Abstract---In this paper, I describe a simple smartphonebased system that translates signs written in Thai to English. The system captures an image of a sign written in Thai from the phone's camera and detects the text boundaries using an algorithm based on K-means clustering. Then, it extracts the text using Tesseract 1 Optical Character Recognition (OCR) engine and translates it to English using Google Translate 2. The text detection algorithm implemented works well for single-line signs written in Thai that have a strong color distinction between letters and background within the text's bounding box. The algorithm assumes that the user placed the text at the center of the viewfinder with a horizontal orientation. By testing the system using a set of sign images, I found that the performance of the overall system was limited by the performance of the Thai OCR. Tesseract, with the Thai language file available, gave inaccurate results, especially classifying vowels that occurred above or below the line of text. By limiting the number of characters that Tesseract could recognize, the presented system was able to successfully translate Thai signs from a subset of the sign images considered.

I. Introduction

A common problem faced by travelers is that of interpreting signs written in an unfamiliar language.
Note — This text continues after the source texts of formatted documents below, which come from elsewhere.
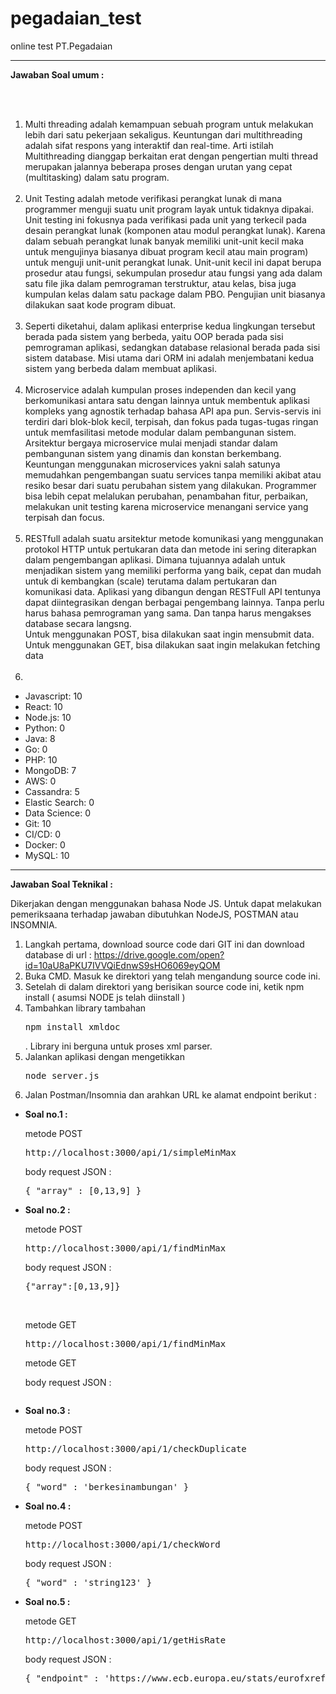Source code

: # pegadaian_test
online test PT.Pegadaian

<hr/>

<b>Jawaban Soal umum :</b> 

<br/><br/>
1. Multi threading adalah kemampuan sebuah program untuk melakukan lebih dari satu pekerjaan sekaligus. 
   Keuntungan dari multithreading adalah sifat respons yang interaktif dan real-time. 
   Arti istilah Multithreading dianggap berkaitan erat dengan pengertian multi thread merupakan 
   jalannya beberapa proses dengan urutan yang cepat (multitasking) dalam satu program.
<br /><br/>
2. Unit Testing adalah metode verifikasi perangkat lunak di mana programmer menguji suatu unit program layak untuk 
   tidaknya dipakai. Unit testing ini fokusnya pada verifikasi pada unit yang terkecil pada desain perangkat 
   lunak (komponen atau modul perangkat lunak). Karena dalam sebuah perangkat lunak banyak memiliki unit-unit 
   kecil maka untuk mengujinya biasanya dibuat program kecil atau main program) untuk menguji unit-unit perangkat lunak.
   Unit-unit kecil ini dapat berupa prosedur atau fungsi, sekumpulan prosedur atau fungsi yang ada dalam satu file jika
   dalam pemrograman terstruktur, atau kelas, bisa juga kumpulan kelas dalam satu package dalam PBO. Pengujian unit 
   biasanya dilakukan saat kode program dibuat.
<br /><br/>
3. Seperti diketahui, dalam aplikasi enterprise kedua lingkungan tersebut berada pada sistem yang berbeda, 
   yaitu OOP berada pada sisi pemrograman aplikasi, sedangkan database relasional berada pada sisi sistem database. 
   Misi utama dari ORM ini adalah menjembatani kedua sistem yang berbeda dalam membuat aplikasi.
<br/><br/>
4. Microservice adalah kumpulan proses independen dan kecil yang berkomunikasi antara satu dengan lainnya untuk membentuk aplikasi kompleks yang agnostik terhadap bahasa API apa pun. Servis-servis ini terdiri dari blok-blok kecil, terpisah, dan fokus pada tugas-tugas ringan untuk memfasilitasi metode modular dalam pembangunan sistem. Arsitektur bergaya microservice mulai menjadi standar dalam pembangunan sistem yang dinamis dan konstan berkembang.<br>
Keuntungan menggunakan microservices yakni salah satunya memudahkan pengembangan suatu services tanpa memiliki akibat atau resiko besar dari suatu perubahan sistem yang dilakukan. Programmer bisa lebih cepat melalukan perubahan, penambahan fitur, perbaikan, melakukan unit testing karena microservice menangani service yang terpisah dan focus.
<br /><br />
5. RESTfull adalah suatu arsitektur metode komunikasi yang menggunakan protokol HTTP untuk pertukaran data dan metode ini sering diterapkan dalam pengembangan aplikasi. Dimana tujuannya adalah untuk menjadikan sistem yang memiliki performa yang baik, cepat dan mudah untuk di kembangkan (scale) terutama dalam pertukaran dan komunikasi data. Aplikasi yang dibangun dengan RESTFull API tentunya dapat diintegrasikan dengan berbagai pengembang lainnya. Tanpa perlu harus bahasa pemrograman yang sama. Dan tanpa harus mengakses database secara langsng. <br />
Untuk menggunakan POST, bisa dilakukan saat ingin mensubmit data. <br />
Untuk menggunakan GET, bisa dilakukan saat ingin melakukan fetching data 
<br /><br />
6.
<ul>
   <li>Javascript: 10 </li>
   <li>React: 10 </li>
   <li>Node.js: 10 </li>
   <li>Python: 0 </li>
   <li>Java: 8 </li>
   <li>Go: 0 </li>
   <li>PHP: 10 </li>
   <li>MongoDB: 7 </li>
   <li>AWS: 0 </li>
   <li>Cassandra: 5 </li>
   <li>Elastic Search: 0 </li>
   <li>Data Science: 0 </li>
   <li>Git: 10 </li>
   <li>CI/CD: 0  </li>
   <li>Docker: 0 </li>
   <li>MySQL: 10 </li>
</ul>
<hr />

<b>Jawaban Soal Teknikal :</b> 

Dikerjakan dengan menggunakan bahasa Node JS.
Untuk dapat melakukan pemeriksaana terhadap jawaban dibutuhkan NodeJS, POSTMAN atau INSOMNIA.

1. Langkah pertama, download source code dari GIT ini dan download database di url : https://drive.google.com/open?id=10aU8aPKU7IVVQiEdnwS9sHO6069eyQOM
2. Buka CMD. Masuk ke direktori yang telah mengandung source code ini.
3. Setelah di dalam direktori yang berisikan source code ini, ketik npm install ( asumsi NODE js telah diinstall )
4. Tambahkan library tambahan <pre>npm install xmldoc</pre>. Library ini berguna untuk proses xml parser.
5. Jalankan aplikasi dengan mengetikkan <pre>node server.js</pre>
6. Jalan Postman/Insomnia dan arahkan URL ke alamat endpoint berikut : 
<ul>
   <li> 
      <b>Soal no.1 : </b>
      <p>metode POST</p>
      <pre>http://localhost:3000/api/1/simpleMinMax</pre>
      <span>body request JSON : </span>
      <pre>{ "array" : [0,13,9] }</pre>
   </li>
   <li> 
      <b>Soal no.2 : </b>
      <p>metode POST</p>
      <pre>http://localhost:3000/api/1/findMinMax</pre>
      <span>body request JSON : </span>
      <pre>{"array":[0,13,9]}</pre>
      <br/>
      <p>metode GET</p>
      <pre>http://localhost:3000/api/1/findMinMax</pre>
      <p>metode GET</p>
      <span>body request JSON : </span>
      <pre></pre>
   </li>
   
   <li> 
      <b>Soal no.3 : </b>
      <p>metode POST</p>
      <pre>http://localhost:3000/api/1/checkDuplicate</pre>
      <span>body request JSON : </span>
      <pre>{ "word" : 'berkesinambungan' }</pre>
   </li>
   
   <li> 
      <b>Soal no.4 : </b>
      <p>metode POST</p>
      <pre>http://localhost:3000/api/1/checkWord</pre>
      <span>body request JSON : </span>
      <pre>{ "word" : 'string123' }</pre>
   </li>
   
   <li> 
      <b>Soal no.5 : </b>
      <p>metode GET</p>
      <pre>http://localhost:3000/api/1/getHisRate</pre>
      <span>body request JSON : </span>
      <pre>{ "endpoint" : 'https://www.ecb.europa.eu/stats/eurofxref/eurofxref-hist-90d.xml' }</pre>
   </li>
</ul>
Failing to interpret signs when traveling can lead to minor problems, such as taking a photograph in a place where photographs are forbidden, or very serious ones, such as missing a stop sign. With the computing power and capabilities of today's mobile devices, it is possible to design smartphone-based systems that can help travelers by translating signs automatically to their language. These systems are usually composed of three subsystems that perform text detection, text extraction and text translation respectively. The extraction and translation parts are relatively well developed and there exists a large variety of software packages or web services that perform these tasks. The challenge is with the detection. Current available portable translation systems, such as Google Goggles 3, and systems proposed in the literature such

1 2 3

as in [1], [2], [3], use different detection approaches, ranging from manual to fully automatic. In this paper, I present a simple smartphone-based system that translates signs written in Thai to English. The system uses a detection algorithm that requires a simple user input and uses K-means for determining the boundaries of the text region, taking advantage of certain features of the Thai language.

II. Related Work

Several mobile translation devices have been proposed and some are currently available for usage. For example, Google Goggles is an Android and iPhone application that can be used for translating text captured from a phone's camera. The text detection part in this application requires users to create a bounding box of the text manually and the translation requires Internet connection. ABBYY's Fototranslate 4 is a Symbian application that lets users capture text images and automatically finds bounding boxes around the words to be translated. This application currently supports English, French, German, Italian, Polish, Russian, Spanish and Ukrainian and does not require Internet connection.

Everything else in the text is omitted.